OBS: Há alguns anos atrás, ao ouvir o depoimento de dois missionários que estavam ganhando almas para o Senhor no Afeganistão percebi que alguns irmãos se escandalizaram quando os referidos missionários diziam que andavam armados com fuzis e que faziam questão de mostrar que a munição que levavam era untada com banha de porco, pois os muçulmanos acreditam que se forem alvejados por balas com banha de porco estariam impuros e, como tal, não poderiam entrar no Paraíso no instante da morte.
Vemos aqui, nesta passagem, que não há escândalo algum no comportamento daqueles servos de Deus, que estavam tomando as devidas precauções para que pudessem realizar a obra a que foram chamados.
-Depois da festa dos pães asmos (lembremos que o objetivo de Paulo era chegar a Jerusalém até o dia de Pentecostes), esta comitiva de que fazia parte Lucas partiu de Filipos e, em cinco dias, chegaram a Trôade, onde já se encontrava o apóstolo, tendo ali ambas as comitivas reunidas ficado sete dias (At.20:5,6).
-Por ironia, observemos que Trôade, que foi a cidade em que Paulo se refugiou para fugir às ciladas dos judeus, foi, também, a cidade em que foi preso e mandado para Roma, anos mais tarde, prisão da qual nunca saiu (II Tm.4:13).
-Em Trôade, no primeiro dia da semana, quando os discípulos se reuniram para partir o pão, Paulo expôs a Palavra aos irmãos, alargando a prática até à meia-noite.
Apesar de haver muitas luzes no cenáculo onde estavam juntos, um jovem chamado Êutico, assentado numa janela, caiu do terceiro andar, tomando de um sono profundo, tendo morrido da queda.
Ante o alvoroço causado, Paulo desceu, inclinou-se sobre ele e o abraçou, dizendo para todos que a alma dele nele estava e, efetivamente, o moço ressuscitou (At.20:7-12).
-Neste episódio, temos importantes lições e informações.
A primeira é a de que, como já dissemos em lições anteriores, os discípulos tinham locais de culto, sendo, pois, mentirosa a afirmação de que os crentes primitivos não tinham “templos” e que a existência de “templos” contraria a doutrina cristã.

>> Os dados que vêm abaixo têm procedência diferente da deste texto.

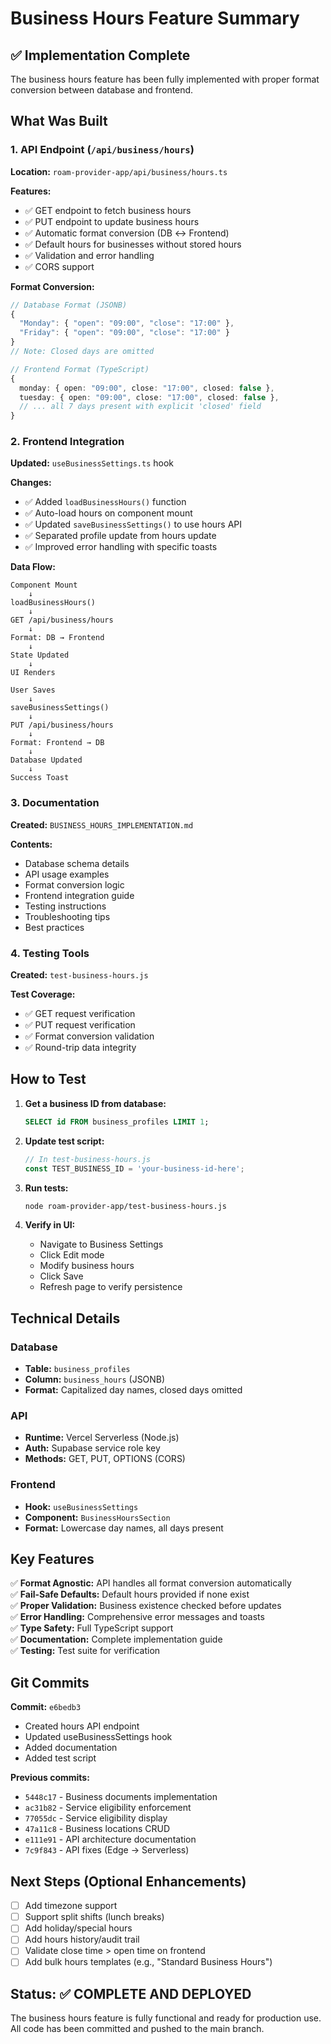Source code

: # Business Hours Feature Summary

## ✅ Implementation Complete

The business hours feature has been fully implemented with proper format conversion between database and frontend.

## What Was Built

### 1. API Endpoint (`/api/business/hours`)

**Location:** `roam-provider-app/api/business/hours.ts`

**Features:**
- ✅ GET endpoint to fetch business hours
- ✅ PUT endpoint to update business hours  
- ✅ Automatic format conversion (DB ↔ Frontend)
- ✅ Default hours for businesses without stored hours
- ✅ Validation and error handling
- ✅ CORS support

**Format Conversion:**
```typescript
// Database Format (JSONB)
{
  "Monday": { "open": "09:00", "close": "17:00" },
  "Friday": { "open": "09:00", "close": "17:00" }
}
// Note: Closed days are omitted

// Frontend Format (TypeScript)
{
  monday: { open: "09:00", close: "17:00", closed: false },
  tuesday: { open: "09:00", close: "17:00", closed: false },
  // ... all 7 days present with explicit 'closed' field
}
```

### 2. Frontend Integration

**Updated:** `useBusinessSettings.ts` hook

**Changes:**
- ✅ Added `loadBusinessHours()` function
- ✅ Auto-load hours on component mount
- ✅ Updated `saveBusinessSettings()` to use hours API
- ✅ Separated profile update from hours update
- ✅ Improved error handling with specific toasts

**Data Flow:**
```
Component Mount
    ↓
loadBusinessHours()
    ↓
GET /api/business/hours
    ↓
Format: DB → Frontend
    ↓
State Updated
    ↓
UI Renders

User Saves
    ↓
saveBusinessSettings()
    ↓
PUT /api/business/hours
    ↓
Format: Frontend → DB
    ↓
Database Updated
    ↓
Success Toast
```

### 3. Documentation

**Created:** `BUSINESS_HOURS_IMPLEMENTATION.md`

**Contents:**
- Database schema details
- API usage examples
- Format conversion logic
- Frontend integration guide
- Testing instructions
- Troubleshooting tips
- Best practices

### 4. Testing Tools

**Created:** `test-business-hours.js`

**Test Coverage:**
- ✅ GET request verification
- ✅ PUT request verification
- ✅ Format conversion validation
- ✅ Round-trip data integrity

## How to Test

1. **Get a business ID from database:**
   ```sql
   SELECT id FROM business_profiles LIMIT 1;
   ```

2. **Update test script:**
   ```javascript
   // In test-business-hours.js
   const TEST_BUSINESS_ID = 'your-business-id-here';
   ```

3. **Run tests:**
   ```bash
   node roam-provider-app/test-business-hours.js
   ```

4. **Verify in UI:**
   - Navigate to Business Settings
   - Click Edit mode
   - Modify business hours
   - Click Save
   - Refresh page to verify persistence

## Technical Details

### Database
- **Table:** `business_profiles`
- **Column:** `business_hours` (JSONB)
- **Format:** Capitalized day names, closed days omitted

### API
- **Runtime:** Vercel Serverless (Node.js)
- **Auth:** Supabase service role key
- **Methods:** GET, PUT, OPTIONS (CORS)

### Frontend
- **Hook:** `useBusinessSettings`
- **Component:** `BusinessHoursSection`
- **Format:** Lowercase day names, all days present

## Key Features

✅ **Format Agnostic:** API handles all format conversion automatically  
✅ **Fail-Safe Defaults:** Default hours provided if none exist  
✅ **Proper Validation:** Business existence checked before updates  
✅ **Error Handling:** Comprehensive error messages and toasts  
✅ **Type Safety:** Full TypeScript support  
✅ **Documentation:** Complete implementation guide  
✅ **Testing:** Test suite for verification  

## Git Commits

**Commit:** `e6bedb3`
- Created hours API endpoint
- Updated useBusinessSettings hook  
- Added documentation
- Added test script

**Previous commits:**
- `5448c17` - Business documents implementation
- `ac31b82` - Service eligibility enforcement
- `77055dc` - Service eligibility display
- `47a11c8` - Business locations CRUD
- `e111e91` - API architecture documentation
- `7c9f843` - API fixes (Edge → Serverless)

## Next Steps (Optional Enhancements)

- [ ] Add timezone support
- [ ] Support split shifts (lunch breaks)
- [ ] Add holiday/special hours
- [ ] Add hours history/audit trail
- [ ] Validate close time > open time on frontend
- [ ] Add bulk hours templates (e.g., "Standard Business Hours")

## Status: ✅ COMPLETE AND DEPLOYED

The business hours feature is fully functional and ready for production use. All code has been committed and pushed to the main branch.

-Os irmãos de Trôade se reuniam num cenáculo e lá, inclusive, celebravam a ceia do Senhor, prova de que havia, sim, um local de culto, assim como em Corinto (At.18:7) e em Éfeso (At.19:9), sendo, pois, absolutamente falso que, na dispensação da graça, não se possam edificar templos.
-A segunda lição é a de que os discípulos costumavam se reunir aos domingos, por ser o dia em que Jesus ressuscitou, o primeiro dia da semana, e que, normalmente, neste dia, celebravam a ceia do Senhor.
-Tem-se, pois, completamente desmentida a versão dos sabatistas de que o domingo foi estabelecido por Constantino como o dia de culto e que isto é uma demonstração de apostasia e que os cristãos devem guardar o dia de sábado, como fazem os judeus.
-A terceira lição é de que o local de culto deve ser um lugar iluminado. O culto, sendo noturno, fez com que, no cenáculo, houvesse muitas luzes, porque ninguém queria ficar no escuro e, olha que, naquele tempo, não havia energia elétrica.
-As luzes não estavam apenas no preletor, que era Paulo, mas em todo ambiente, e Êutico só caiu porque dormiu, estando assentado numa janela, até porque as luzes tinham, também, a função de manter o povo atento ao que era pregado.
-Quando vemos hoje as “igrejas pintadas de preto”, “igrejas de preto”, “igrejas de paredes pretas”, onde tudo é escuro e onde a luz se apresenta apenas ao pregador, na hora da ministração da palavra, vemos, claramente, que há uma total inversão do que se encontra na Bíblia, até porque a Igreja é a “luz do mundo”, “Deus é luz”, somos “filhos do dia” e, portanto, a escuridão não é propriamente algo que seja próprio de quem serve ou diz servir a Deus.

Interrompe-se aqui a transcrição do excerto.